TASK DETAILS: Return the lines that run from the beginning of the entries to the line holding "Gebruik dit hulpprogramma", inclusive, and drop the pictures.

RECORDS:
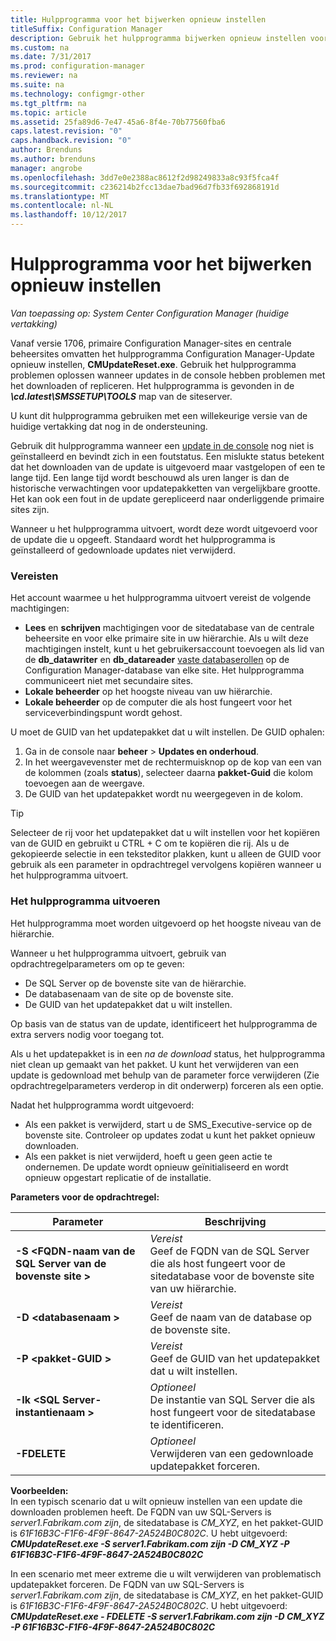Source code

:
 ```yaml
---
title: Hulpprogramma voor het bijwerken opnieuw instellen
titleSuffix: Configuration Manager
description: Gebruik het hulpprogramma bijwerken opnieuw instellen voor updates in de console voor System Center Configuration Manager.
ms.custom: na
ms.date: 7/31/2017
ms.prod: configuration-manager
ms.reviewer: na
ms.suite: na
ms.technology: configmgr-other
ms.tgt_pltfrm: na
ms.topic: article
ms.assetid: 25fa89d6-7e47-45a6-8f4e-70b77560fba6
caps.latest.revision: "0"
caps.handback.revision: "0"
author: Brenduns
ms.author: brenduns
manager: angrobe
ms.openlocfilehash: 3dd7e0e2388ac8612f2d98249833a8c93f5fca4f
ms.sourcegitcommit: c236214b2fcc13dae7bad96d7fb33f692868191d
ms.translationtype: MT
ms.contentlocale: nl-NL
ms.lasthandoff: 10/12/2017
---
```

# <a name="update-reset-tool"></a>Hulpprogramma voor het bijwerken opnieuw instellen

*Van toepassing op: System Center Configuration Manager (huidige vertakking)*  


Vanaf versie 1706, primaire Configuration Manager-sites en centrale beheersites omvatten het hulpprogramma Configuration Manager-Update opnieuw instellen, **CMUpdateReset.exe**. Gebruik het hulpprogramma problemen oplossen wanneer updates in de console hebben problemen met het downloaden of repliceren. Het hulpprogramma is gevonden in de ***\cd.latest\SMSSETUP\TOOLS*** map van de siteserver.

U kunt dit hulpprogramma gebruiken met een willekeurige versie van de huidige vertakking dat nog in de ondersteuning.

Gebruik dit hulpprogramma wanneer een [update in de console](/sccm/core/servers/manage/install-in-console-updates) nog niet is geïnstalleerd en bevindt zich in een foutstatus. Een mislukte status betekent dat het downloaden van de update is uitgevoerd maar vastgelopen of een te lange tijd. Een lange tijd wordt beschouwd als uren langer is dan de historische verwachtingen voor updatepakketten van vergelijkbare grootte. Het kan ook een fout in de update gerepliceerd naar onderliggende primaire sites zijn.  

Wanneer u het hulpprogramma uitvoert, wordt deze wordt uitgevoerd voor de update die u opgeeft. Standaard wordt het hulpprogramma is geïnstalleerd of gedownloade updates niet verwijderd.  

### <a name="prerequisites"></a>Vereisten
Het account waarmee u het hulpprogramma uitvoert vereist de volgende machtigingen:
-   **Lees** en **schrijven** machtigingen voor de sitedatabase van de centrale beheersite en voor elke primaire site in uw hiërarchie. Als u wilt deze machtigingen instelt, kunt u het gebruikersaccount toevoegen als lid van de **db_datawriter** en **db_datareader** [vaste databaserollen](/sql/relational-databases/security/authentication-access/database-level-roles#fixed-database-roles) op de Configuration Manager-database van elke site. Het hulpprogramma communiceert niet met secundaire sites.
-   **Lokale beheerder** op het hoogste niveau van uw hiërarchie.
-   **Lokale beheerder** op de computer die als host fungeert voor het serviceverbindingspunt wordt gehost.

U moet de GUID van het updatepakket dat u wilt instellen. De GUID ophalen:
  1.   Ga in de console naar **beheer** > **Updates en onderhoud**.
  2.   In het weergavevenster met de rechtermuisknop op de kop van een van de kolommen (zoals **status**), selecteer daarna **pakket-Guid** die kolom toevoegen aan de weergave.
  3.   De GUID van het updatepakket wordt nu weergegeven in de kolom.

> [!TIP]  
> Selecteer de rij voor het updatepakket dat u wilt instellen voor het kopiëren van de GUID en gebruikt u CTRL + C om te kopiëren die rij. Als u de gekopieerde selectie in een teksteditor plakken, kunt u alleen de GUID voor gebruik als een parameter in opdrachtregel vervolgens kopiëren wanneer u het hulpprogramma uitvoert.

### <a name="run-the-tool"></a>Het hulpprogramma uitvoeren    
Het hulpprogramma moet worden uitgevoerd op het hoogste niveau van de hiërarchie.

Wanneer u het hulpprogramma uitvoert, gebruik van opdrachtregelparameters om op te geven:
  -   De SQL Server op de bovenste site van de hiërarchie.
  -   De databasenaam van de site op de bovenste site.
  -   De GUID van het updatepakket dat u wilt instellen.

Op basis van de status van de update, identificeert het hulpprogramma de extra servers nodig voor toegang tot.   

Als u het updatepakket is in een *na de download* status, het hulpprogramma niet clean up gemaakt van het pakket. U kunt het verwijderen van een update is gedownload met behulp van de parameter force verwijderen (Zie opdrachtregelparameters verderop in dit onderwerp) forceren als een optie.

Nadat het hulpprogramma wordt uitgevoerd:
-   Als een pakket is verwijderd, start u de SMS_Executive-service op de bovenste site. Controleer op updates zodat u kunt het pakket opnieuw downloaden.
-   Als een pakket is niet verwijderd, hoeft u geen geen actie te ondernemen. De update wordt opnieuw geïnitialiseerd en wordt opnieuw opgestart replicatie of de installatie.

**Parameters voor de opdrachtregel:**  

| Parameter        |Beschrijving                 |  
|------------------|----------------------------|  
|**-S &lt;FQDN-naam van de SQL Server van de bovenste site >** | *Vereist* <br> Geef de FQDN van de SQL Server die als host fungeert voor de sitedatabase voor de bovenste site van uw hiërarchie.    |  
| **-D &lt;databasenaam >**                        | *Vereist* <br> Geef de naam van de database op de bovenste site.  |  
| **-P &lt;pakket-GUID >**                         | *Vereist* <br> Geef de GUID van het updatepakket dat u wilt instellen.   |  
| **-Ik &lt;SQL Server-instantienaam >**             | *Optioneel* <br> De instantie van SQL Server die als host fungeert voor de sitedatabase te identificeren. |
| **-FDELETE**                              | *Optioneel* <br> Verwijderen van een gedownloade updatepakket forceren. |  
 **Voorbeelden:**  
 In een typisch scenario dat u wilt opnieuw instellen van een update die downloaden problemen heeft. De FQDN van uw SQL-Servers is *server1.Fabrikam.com zijn*, de sitedatabase is *CM_XYZ*, en het pakket-GUID is *61F16B3C-F1F6-4F9F-8647-2A524B0C802C*.  U hebt uitgevoerd: ***CMUpdateReset.exe -S server1.Fabrikam.com zijn -D CM_XYZ -P 61F16B3C-F1F6-4F9F-8647-2A524B0C802C***

 In een scenario met meer extreme die u wilt verwijderen van problematisch updatepakket forceren. De FQDN van uw SQL-Servers is *server1.Fabrikam.com zijn*, de sitedatabase is *CM_XYZ*, en het pakket-GUID is *61F16B3C-F1F6-4F9F-8647-2A524B0C802C*.  U hebt uitgevoerd: ***CMUpdateReset.exe - FDELETE -S server1.Fabrikam.com zijn -D CM_XYZ -P 61F16B3C-F1F6-4F9F-8647-2A524B0C802C***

ANSWER SPACE:
Source code

:
 ```yaml
---
title: Hulpprogramma voor het bijwerken opnieuw instellen
titleSuffix: Configuration Manager
description: Gebruik het hulpprogramma bijwerken opnieuw instellen voor updates in de console voor System Center Configuration Manager.
ms.custom: na
ms.date: 7/31/2017
ms.prod: configuration-manager
ms.reviewer: na
ms.suite: na
ms.technology: configmgr-other
ms.tgt_pltfrm: na
ms.topic: article
ms.assetid: 25fa89d6-7e47-45a6-8f4e-70b77560fba6
caps.latest.revision: "0"
caps.handback.revision: "0"
author: Brenduns
ms.author: brenduns
manager: angrobe
ms.openlocfilehash: 3dd7e0e2388ac8612f2d98249833a8c93f5fca4f
ms.sourcegitcommit: c236214b2fcc13dae7bad96d7fb33f692868191d
ms.translationtype: MT
ms.contentlocale: nl-NL
ms.lasthandoff: 10/12/2017
---
```

# <a name="update-reset-tool"></a>Hulpprogramma voor het bijwerken opnieuw instellen

*Van toepassing op: System Center Configuration Manager (huidige vertakking)*  


Vanaf versie 1706, primaire Configuration Manager-sites en centrale beheersites omvatten het hulpprogramma Configuration Manager-Update opnieuw instellen, **CMUpdateReset.exe**. Gebruik het hulpprogramma problemen oplossen wanneer updates in de console hebben problemen met het downloaden of repliceren. Het hulpprogramma is gevonden in de ***\cd.latest\SMSSETUP\TOOLS*** map van de siteserver.

U kunt dit hulpprogramma gebruiken met een willekeurige versie van de huidige vertakking dat nog in de ondersteuning.

Gebruik dit hulpprogramma wanneer een [update in de console](/sccm/core/servers/manage/install-in-console-updates) nog niet is geïnstalleerd en bevindt zich in een foutstatus. Een mislukte status betekent dat het downloaden van de update is uitgevoerd maar vastgelopen of een te lange tijd. Een lange tijd wordt beschouwd als uren langer is dan de historische verwachtingen voor updatepakketten van vergelijkbare grootte. Het kan ook een fout in de update gerepliceerd naar onderliggende primaire sites zijn.  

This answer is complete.